Каковы же были причины, обусловившие невозможность эффективного функционирования политических институтов "Саксонской трети" и предопределившие крах политической независимости почти всех ганзейских городов в бассейне Эльбы? М. Пуле в своей монографии, подробнейшим образом осветив исторический путь саксонского {180} городского сообщества, лишь мельком взглянул на причины "слабости" союзного начала в ганзейских региональных группах. Только применительно ко всей Ганзе он признает фактор постоянно увеличивавшейся разницы торговых интересов прибрежных и внутренних ганзейских коммун. Касаясь же причин упадка непосредственно саксонского союза и гибели суверенитета эльбских городов, М. Пуле называет лишь политический фактор — качественно новую государственную политику Саксонии, магдебургского архиепископства и бранденбургских Гогенцоллернов, которая, с его точки зрения, отражала черты усилившейся территориальной государственности, ее "раннеабсолютистский" характер51).
Подчеркивая лишь политическую причину гибели восточной секции "трети", можно прийти к выводу о виновности одних князей в деле ликвидации городской независимости и тем самым в известной степени оправдать военно-оборонительную систему "топохезат", которая объективно не располагала такими ресурсами обороны, какие имелись в территориальном государстве. На наш взгляд, объяснение выглядит более сложным.
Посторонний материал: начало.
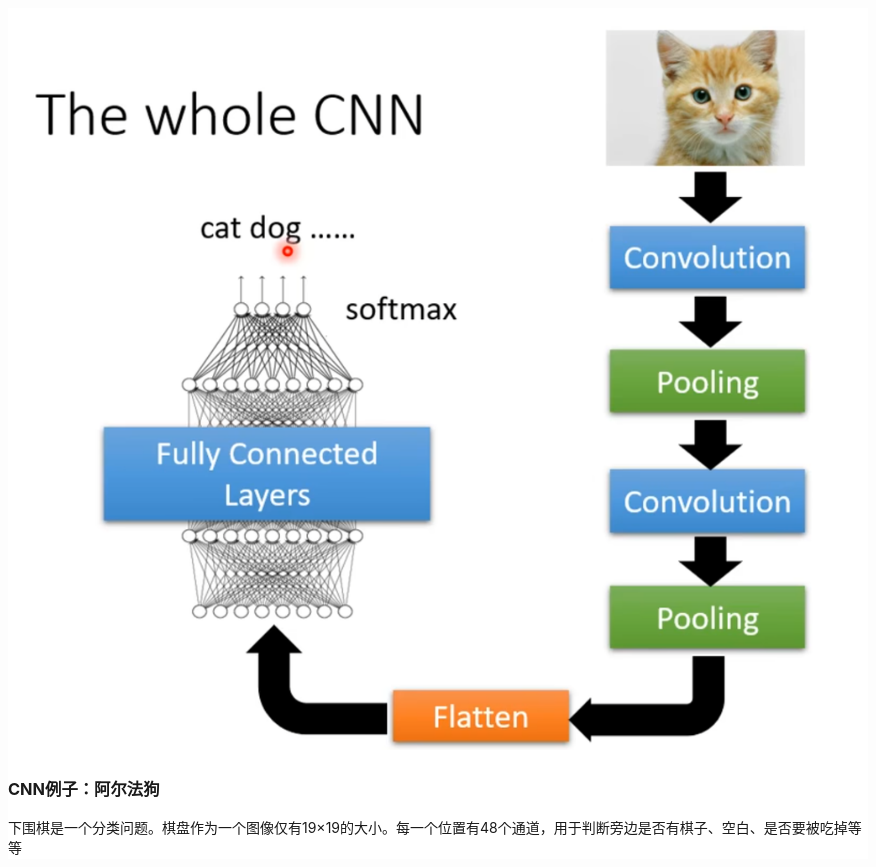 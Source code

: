 ![image-20250904225145974](./pic/image-20250904225145974.png)

### CNN例子：阿尔法狗

下围棋是一个分类问题。棋盘作为一个图像仅有19×19的大小。每一个位置有48个通道，用于判断旁边是否有棋子、空白、是否要被吃掉等等
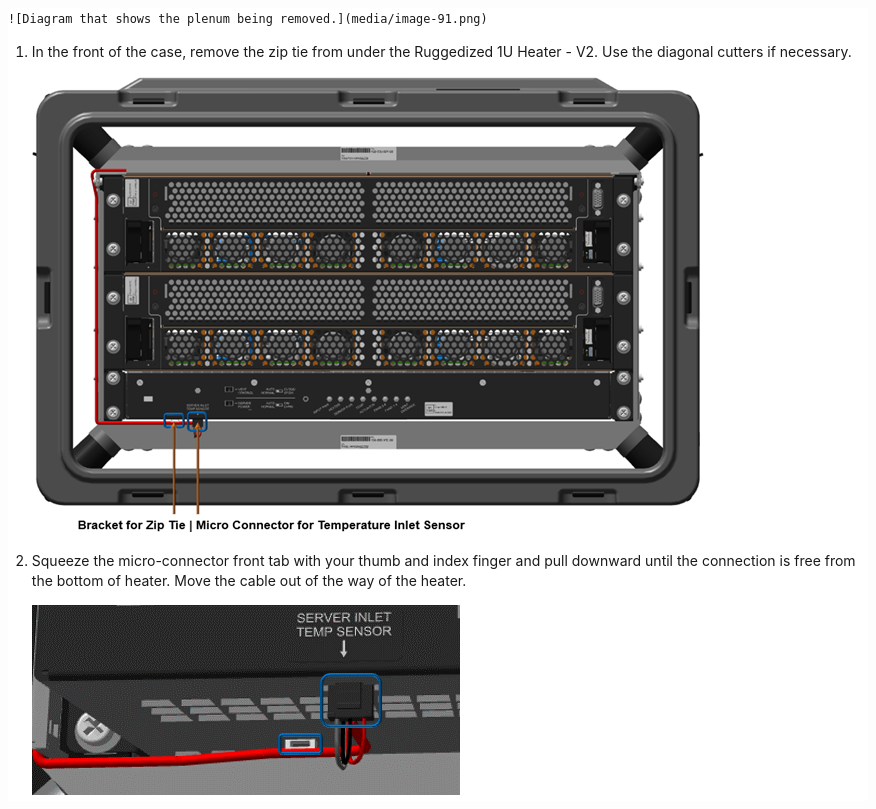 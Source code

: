     ![Diagram that shows the plenum being removed.](media/image-91.png)

1. In the front of the case, remove the zip tie from under the Ruggedized 1U Heater - V2. Use the diagonal cutters if necessary. 

    ![Diagram that shows the bracket for the zip tie and the micro connector for the temperature inlet sensor highlighted.](media/image-92.png)

1. Squeeze the micro-connector front tab with your thumb and index finger and pull downward until the connection is free from the bottom of heater. Move the cable out of the way of the heater. 

    ![Diagram that shows the server inlet temp sensor with the cable attached.](media/image-93.png)
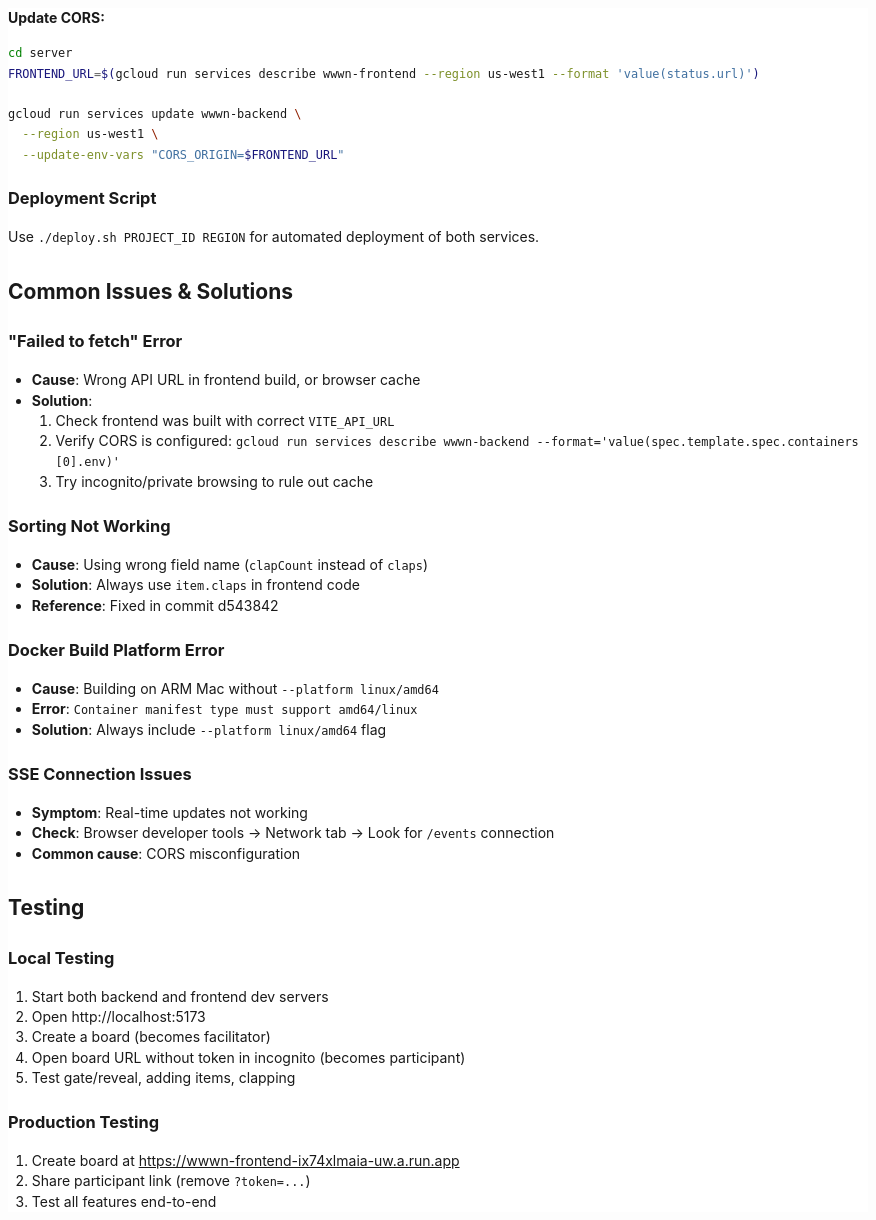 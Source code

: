 **Update CORS:**
```bash
cd server
FRONTEND_URL=$(gcloud run services describe wwwn-frontend --region us-west1 --format 'value(status.url)')

gcloud run services update wwwn-backend \
  --region us-west1 \
  --update-env-vars "CORS_ORIGIN=$FRONTEND_URL"
```

### Deployment Script

Use `./deploy.sh PROJECT_ID REGION` for automated deployment of both services.

## Common Issues & Solutions

### "Failed to fetch" Error
- **Cause**: Wrong API URL in frontend build, or browser cache
- **Solution**:
  1. Check frontend was built with correct `VITE_API_URL`
  2. Verify CORS is configured: `gcloud run services describe wwwn-backend --format='value(spec.template.spec.containers[0].env)'`
  3. Try incognito/private browsing to rule out cache

### Sorting Not Working
- **Cause**: Using wrong field name (`clapCount` instead of `claps`)
- **Solution**: Always use `item.claps` in frontend code
- **Reference**: Fixed in commit d543842

### Docker Build Platform Error
- **Cause**: Building on ARM Mac without `--platform linux/amd64`
- **Error**: `Container manifest type must support amd64/linux`
- **Solution**: Always include `--platform linux/amd64` flag

### SSE Connection Issues
- **Symptom**: Real-time updates not working
- **Check**: Browser developer tools → Network tab → Look for `/events` connection
- **Common cause**: CORS misconfiguration

## Testing

### Local Testing
1. Start both backend and frontend dev servers
2. Open http://localhost:5173
3. Create a board (becomes facilitator)
4. Open board URL without token in incognito (becomes participant)
5. Test gate/reveal, adding items, clapping

### Production Testing
1. Create board at https://wwwn-frontend-ix74xlmaia-uw.a.run.app
2. Share participant link (remove `?token=...`)
3. Test all features end-to-end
К числу важнейших причин следует отнести прежде всего экономический фактор. Во-первых, процесс экономического районирования в бассейнах Эльбы и Везера, который делал со временем все более трудным достижение единства экономических интересов городов столь большого региона. Кроме того, заслуживает внимания и начало формирования местных экономических рынков в территориальных государствах: прежние экономические функции городов "трети" должны были претерпеть существенные изменения. Вследствие этого наметилась тенденция к сближению и объединению двух различных социально-правовых институтов — автономных коммун и территориального государства в границах локальной государственной системы.
Из тени выступали экономически дееспособные слои горожан, интересы которых в основном связывались с местным производством, а не с традиционными внешнеторговыми функциями ганзейских городов. Нуждаясь во всесторонней поддержке в борьбе с купеческой автократией, ремесленные корпорации все чаще обращались за помощью к местным князьям, игнорируя правовой иммунитет городской общины.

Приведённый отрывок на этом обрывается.